Once considered a favorite for the Republican presidential nomination, Wisconsin Gov. Scott Walker announced Monday that he is dropping out of the race, amid sinking poll numbers and fundraising concerns.
"I suspend my campaign immediately," he said at a press conference in Madison, Wisconsin.
Walker implored other candidates to consider exiting the race as well, in order to winnow the field.
"I encourage other candidates to do the same so that the voters can focus on a limited number of candidates who can offer a positive, conservative alternative to the current front-runner," he said, referring to real estate mogul Donald Trump. "This is fundamentally important to the future of the party, and more importantly, to the future of the country."
Walker also criticized the other GOP contenders for resorting to "personal attacks" and straying from the party's policy message.
"In the end, I want voters to be for something, not against someone," Walker said. "We need to get back to the basics of our party."
Walker informed GOP sources and campaign supporters of his decision earlier Monday, according to The New York Times.
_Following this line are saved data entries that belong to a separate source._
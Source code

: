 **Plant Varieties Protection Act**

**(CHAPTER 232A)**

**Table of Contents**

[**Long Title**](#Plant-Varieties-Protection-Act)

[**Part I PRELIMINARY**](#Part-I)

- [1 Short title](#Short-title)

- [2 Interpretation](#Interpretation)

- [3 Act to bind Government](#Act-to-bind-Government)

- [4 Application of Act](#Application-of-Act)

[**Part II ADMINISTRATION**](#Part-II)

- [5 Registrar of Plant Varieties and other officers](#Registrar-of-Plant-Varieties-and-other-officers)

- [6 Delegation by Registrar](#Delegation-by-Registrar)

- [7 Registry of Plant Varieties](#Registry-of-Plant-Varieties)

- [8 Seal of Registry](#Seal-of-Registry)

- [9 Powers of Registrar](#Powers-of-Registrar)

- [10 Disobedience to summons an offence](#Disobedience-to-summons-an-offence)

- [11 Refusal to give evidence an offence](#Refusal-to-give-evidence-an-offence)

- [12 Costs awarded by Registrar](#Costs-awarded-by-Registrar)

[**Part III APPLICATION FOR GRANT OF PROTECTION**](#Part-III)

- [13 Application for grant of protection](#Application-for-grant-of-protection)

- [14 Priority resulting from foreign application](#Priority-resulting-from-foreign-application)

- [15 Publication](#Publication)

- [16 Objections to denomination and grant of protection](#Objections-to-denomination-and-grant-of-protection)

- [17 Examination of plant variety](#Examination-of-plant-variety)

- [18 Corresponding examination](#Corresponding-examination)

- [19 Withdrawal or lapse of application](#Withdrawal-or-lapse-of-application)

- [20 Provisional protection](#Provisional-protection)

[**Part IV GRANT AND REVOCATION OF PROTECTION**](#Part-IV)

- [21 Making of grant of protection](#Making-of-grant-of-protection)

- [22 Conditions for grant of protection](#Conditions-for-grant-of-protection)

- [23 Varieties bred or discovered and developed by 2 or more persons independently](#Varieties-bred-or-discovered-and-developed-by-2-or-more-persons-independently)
Campaign officials then confirmed the announcement to several other news outlets.
According to a CNN poll released Sunday, the first major poll since last week's Republican debate, Walker's support among GOP voters had dropped to less than one-half of 1 percent, putting him below most of the contenders in the field.
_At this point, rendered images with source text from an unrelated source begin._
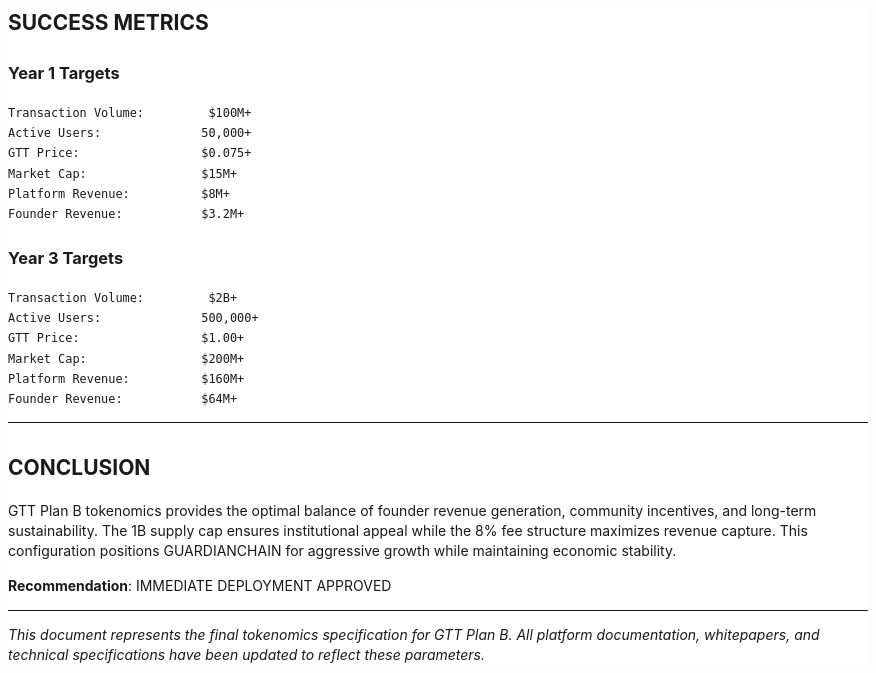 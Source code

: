 
## SUCCESS METRICS

### Year 1 Targets

```
Transaction Volume:         $100M+
Active Users:              50,000+
GTT Price:                 $0.075+
Market Cap:                $15M+
Platform Revenue:          $8M+
Founder Revenue:           $3.2M+
```

### Year 3 Targets

```
Transaction Volume:         $2B+
Active Users:              500,000+
GTT Price:                 $1.00+
Market Cap:                $200M+
Platform Revenue:          $160M+
Founder Revenue:           $64M+
```

---

## CONCLUSION

GTT Plan B tokenomics provides the optimal balance of founder revenue generation, community incentives, and long-term sustainability. The 1B supply cap ensures institutional appeal while the 8% fee structure maximizes revenue capture. This configuration positions GUARDIANCHAIN for aggressive growth while maintaining economic stability.

**Recommendation**: IMMEDIATE DEPLOYMENT APPROVED

---

_This document represents the final tokenomics specification for GTT Plan B. All platform documentation, whitepapers, and technical specifications have been updated to reflect these parameters._
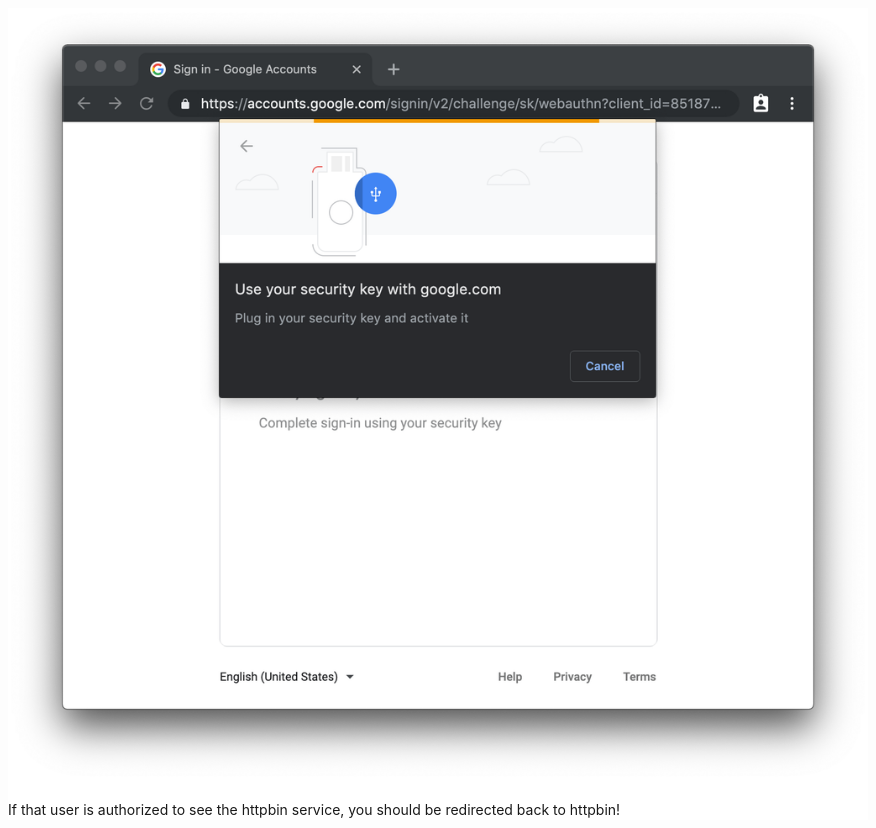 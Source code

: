 ![Synology multifactor authentication](./synology/synology-step-2-mfa.png)

If that user is authorized to see the httpbin service, you should be redirected back to httpbin!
Walker's exit from the race marks a stunning defeat for a candidate who, in the early summer, was considered a top-tier candidate for the nomination. He at one point led primary polling in the early caucus state of Iowa, where he had roots and where his Midwestern appeal was considered likely to boost him to victory.
His lackluster performance in the GOP presidential debates in Cleveland and in Simi Valley, California, where he appeared wooden and stunted, failed to generate enough buzz to survive the "summer of Trump" or to overcome the appeal of other outsider candidates like Carly Fiorina and Ben Carson.
Walker's campaign suffered because of the candidate's own missteps as well. His refusal to answer simple questions about President Barack Obama's faith and love of country, for example, or about the issue of birthright citizenship, generated endless negative headlines and drowned out his larger message of conservative reform.
His exit is a positive development for other presidential candidates aligned with the establishment wing of the Republican Party, like former Florida Gov. Jeb Bush, Florida Sen. Marco Rubio and Ohio Gov. John Kasich, who now have a free pass at Walker's wealthy donors and supporters.
Some of them are already jumping ship. Walker's New Hampshire state co-chair, Cliff Hurst, will be joining Rubio's campaign, Rubio campaign manager Terry Sullivan told reporters Monday at a National Review event held in Washington, D.C.
Walker is the second GOP candidate to exit the race, following former Texas Gov. Rick Perry, who bowed out earlier this month after his fundraising dried up, with many of his staffers working without pay in the campaign's final days.